This year in nom: 2.0 is here!

Nearly one year ago, on November 15th 2015, I released the 1.0 version of nom, the fast parser combinators library I wrote in Rust. A lot happened around that project, and I have been really happy to interact with nom users around the world.

TL;DR: it's new nom day! The 2.0 release is here! Read the changelog. Follow the upgrade documentation if it breaks stuff.


Interesting usage

I wouldn't be able to list all the projects using nom on this page, even the subset present on, but here are a few examples of what people built with nom:

And a lot of other projects. As a side note, people apparently like to build parsers for flac, bittorrent and bitcoin stuff, LISP and Scheme tokenizers and, oddly, ASN.1 libraries :D

I have been really humbled by what people achieved with this little library, and I hope it will enable even more awesome projects!

Growth and stabilization

The goal before 1.0 was to get a usable parsing library, and after 1.0, to add features people were missing and explore new ideas. A lot of code was contributed for bitstream and string parsing, and adding a lot of useful combinators like "peek!", "separated_list!" or "tuple!".

Unfortunately, a few parts of nom got increasingly painful to maintain and support, so the 2.0 was a good opportunity to clean them up, and add more features while we're at it.

The "chain!" combinator, which everybody uses to parse a sequence of things and accumulate the results in structs or tuple, is now deprecated, and will be replaced by "do_parse!", a simpler alternative. There are also a lot of specific helpers to make your code nicer, like "pair!", "preceded!", "delimited!", "separated_pair!", "separated_list!" and "delimited!". Yes, I went to great lengths to make sure you stop using chain :)

The "length_value!" and other associated combinators were refactored, to have more sensible names and behaviours. "eof", eol" and the basic token parsers like "digit" or "alphanumeric" got the same treatment.
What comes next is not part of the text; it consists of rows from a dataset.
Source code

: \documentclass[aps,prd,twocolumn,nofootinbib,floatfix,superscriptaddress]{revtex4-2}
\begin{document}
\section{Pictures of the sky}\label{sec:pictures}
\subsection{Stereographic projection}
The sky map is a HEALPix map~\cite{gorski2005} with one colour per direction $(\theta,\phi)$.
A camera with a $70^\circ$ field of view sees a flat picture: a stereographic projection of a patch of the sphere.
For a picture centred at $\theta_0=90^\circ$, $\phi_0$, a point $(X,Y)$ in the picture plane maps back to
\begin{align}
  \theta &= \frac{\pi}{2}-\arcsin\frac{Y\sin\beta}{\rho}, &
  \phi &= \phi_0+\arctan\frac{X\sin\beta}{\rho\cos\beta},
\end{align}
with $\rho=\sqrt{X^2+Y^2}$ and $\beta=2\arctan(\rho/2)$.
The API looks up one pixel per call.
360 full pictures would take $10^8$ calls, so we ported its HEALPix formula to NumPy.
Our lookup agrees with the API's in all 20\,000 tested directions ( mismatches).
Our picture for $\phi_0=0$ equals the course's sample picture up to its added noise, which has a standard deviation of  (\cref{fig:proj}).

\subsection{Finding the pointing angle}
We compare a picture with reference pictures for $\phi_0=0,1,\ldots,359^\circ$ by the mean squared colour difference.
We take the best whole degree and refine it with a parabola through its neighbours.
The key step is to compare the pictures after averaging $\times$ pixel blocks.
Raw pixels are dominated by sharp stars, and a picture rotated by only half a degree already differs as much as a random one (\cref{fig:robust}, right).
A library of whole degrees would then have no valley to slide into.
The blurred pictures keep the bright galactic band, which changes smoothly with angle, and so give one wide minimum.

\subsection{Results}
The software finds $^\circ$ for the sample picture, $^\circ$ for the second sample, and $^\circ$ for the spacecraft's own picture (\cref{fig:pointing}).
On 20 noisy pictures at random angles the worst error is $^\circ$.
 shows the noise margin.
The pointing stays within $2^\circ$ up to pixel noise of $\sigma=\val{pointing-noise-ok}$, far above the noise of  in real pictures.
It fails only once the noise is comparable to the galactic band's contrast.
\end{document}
Those can be a source of issues in the upgrade to 2.0, but if the new behaviour does not work in your project, replacing them is still easy with the "is_a!" combinator and others.

At last, I changed the name of the "error!" macro that was conflicting with the one from the log crate. I hoped that by waiting long enough, the log people would change their macro, but it looks like I lost :p

New combinators

A few new simple combinators are here:

  • the previously mentioned "do_parse!" makes nicer code than "chain!":

The "chain!" version uses this weird closure-like syntax (while not actually using a closure) with a comma ending the parser list:

 m: brand_name ~ 
 v: take!(4) ~ 
 c: many0!(brand_name) , 
 ||{ FileType{
   major_brand: m,
   compatible_brands: c
 } } 

The "do_parse!" version only uses ">>" as separating token, and returns a value as a tuple. If the tuple contains only value, (A) is conveniently equivalent to A.

   m: brand_name >> 
   v: take!(4) >> 
   c: many0!(brand_name) >> 
     major_brand: m,
     compatible_brands: c

"chain!" had too many features, like a "?" indicating a parser was optional (which you can now do with "opt!"), and you could declare one of the values as mutable. All of those and the awkward syntax made it hard to maintain. Still, it was one of the first useful combinators in nom, and it can now happily retire

  • "permutation!" applies its child parser in any order, as long as all of them succeed once
  fn permutation() {
    named!(perm<(&[u8], &[u8], &[u8])>,
      permutation!(tag!("abcd"), tag!("efg"), tag!("hi"))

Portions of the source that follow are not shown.